Stored records:
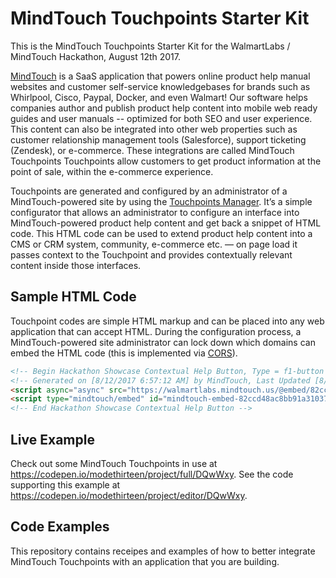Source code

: # MindTouch Touchpoints Starter Kit

This is the MindTouch Touchpoints Starter Kit for the WalmartLabs / MindTouch Hackathon, August 12th 2017.

[MindTouch](https://mindtouch.com/product) is a SaaS application that powers online product help manual websites and customer self-service knowledgebases for brands such as Whirlpool, Cisco, Paypal, Docker, and even Walmart! Our software helps companies author and publish product help content into mobile web ready guides and user manuals -- optimized for both SEO and user experience. This content can also be integrated into other web properties such as customer relationship management tools (Salesforce), support ticketing (Zendesk), or e-commerce. These integrations are called MindTouch Touchpoints Touchpoints allow customers to get product information at the point of sale, within the e-commerce experience.

Touchpoints are generated and configured by an administrator of a MindTouch-powered site by using the [Touchpoints Manager](https://success.mindtouch.com/Support/Extend/Touchpoints/MindTouch_Touchpoints%3A_Overview/Create%2C_configure%2C_and_embed_Touchpoints). It’s a simple configurator that allows an administrator to configure an interface into MindTouch-powered product help content and get back a snippet of HTML code. This HTML code can be used to extend product help content into a CMS or CRM system, community, e-commerce etc. — on page load it passes context to the Touchpoint and provides contextually relevant content inside those interfaces.

## Sample HTML Code

Touchpoint codes are simple HTML markup and can be placed into any web application that can accept HTML. During the configuration process, a MindTouch-powered site administrator can lock down which domains can embed the HTML code (this is implemented via [CORS](https://developer.mozilla.org/en-US/docs/Web/HTTP/Access_control_CORS)).

```html
<!-- Begin Hackathon Showcase Contextual Help Button, Type = f1-button -->
<!-- Generated on [8/12/2017 6:57:12 AM] by MindTouch, Last Updated [8/12/2017 7:05:27 AM] by MindTouch v.17.8.10.0 -->
<script async="async" src="https://walmartlabs.mindtouch.us/@embed/82ccd48ac8bb91a31037842f890f2dd37b9f8fa83d6d73f18ea7ed17a40e07b9.js"></script>
<script type="mindtouch/embed" id="mindtouch-embed-82ccd48ac8bb91a31037842f890f2dd37b9f8fa83d6d73f18ea7ed17a40e07b9"></script>
<!-- End Hackathon Showcase Contextual Help Button -->
```

## Live Example

Check out some MindTouch Touchpoints in use at https://codepen.io/modethirteen/project/full/DQwWxy. See the code supporting this example at https://codepen.io/modethirteen/project/editor/DQwWxy.

## Code Examples

This repository contains receipes and examples of how to better integrate MindTouch Touchpoints with an application that you are building.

**EXERCISE DESCRIPTION**
Every record must be transcribed faithfully, with no picture carried over.

**SOLUTION FOR THIS EXERCISE**
Source code

: # MindTouch Touchpoints Starter Kit

This is the MindTouch Touchpoints Starter Kit for the WalmartLabs / MindTouch Hackathon, August 12th 2017.

[MindTouch](https://mindtouch.com/product) is a SaaS application that powers online product help manual websites and customer self-service knowledgebases for brands such as Whirlpool, Cisco, Paypal, Docker, and even Walmart! Our software helps companies author and publish product help content into mobile web ready guides and user manuals -- optimized for both SEO and user experience. This content can also be integrated into other web properties such as customer relationship management tools (Salesforce), support ticketing (Zendesk), or e-commerce. These integrations are called MindTouch Touchpoints Touchpoints allow customers to get product information at the point of sale, within the e-commerce experience.

Touchpoints are generated and configured by an administrator of a MindTouch-powered site by using the [Touchpoints Manager](https://success.mindtouch.com/Support/Extend/Touchpoints/MindTouch_Touchpoints%3A_Overview/Create%2C_configure%2C_and_embed_Touchpoints). It’s a simple configurator that allows an administrator to configure an interface into MindTouch-powered product help content and get back a snippet of HTML code. This HTML code can be used to extend product help content into a CMS or CRM system, community, e-commerce etc. — on page load it passes context to the Touchpoint and provides contextually relevant content inside those interfaces.

## Sample HTML Code

Touchpoint codes are simple HTML markup and can be placed into any web application that can accept HTML. During the configuration process, a MindTouch-powered site administrator can lock down which domains can embed the HTML code (this is implemented via [CORS](https://developer.mozilla.org/en-US/docs/Web/HTTP/Access_control_CORS)).

```html
<!-- Begin Hackathon Showcase Contextual Help Button, Type = f1-button -->
<!-- Generated on [8/12/2017 6:57:12 AM] by MindTouch, Last Updated [8/12/2017 7:05:27 AM] by MindTouch v.17.8.10.0 -->
<script async="async" src="https://walmartlabs.mindtouch.us/@embed/82ccd48ac8bb91a31037842f890f2dd37b9f8fa83d6d73f18ea7ed17a40e07b9.js"></script>
<script type="mindtouch/embed" id="mindtouch-embed-82ccd48ac8bb91a31037842f890f2dd37b9f8fa83d6d73f18ea7ed17a40e07b9"></script>
<!-- End Hackathon Showcase Contextual Help Button -->
```

## Live Example

Check out some MindTouch Touchpoints in use at https://codepen.io/modethirteen/project/full/DQwWxy. See the code supporting this example at https://codepen.io/modethirteen/project/editor/DQwWxy.

## Code Examples

This repository contains receipes and examples of how to better integrate MindTouch Touchpoints with an application that you are building.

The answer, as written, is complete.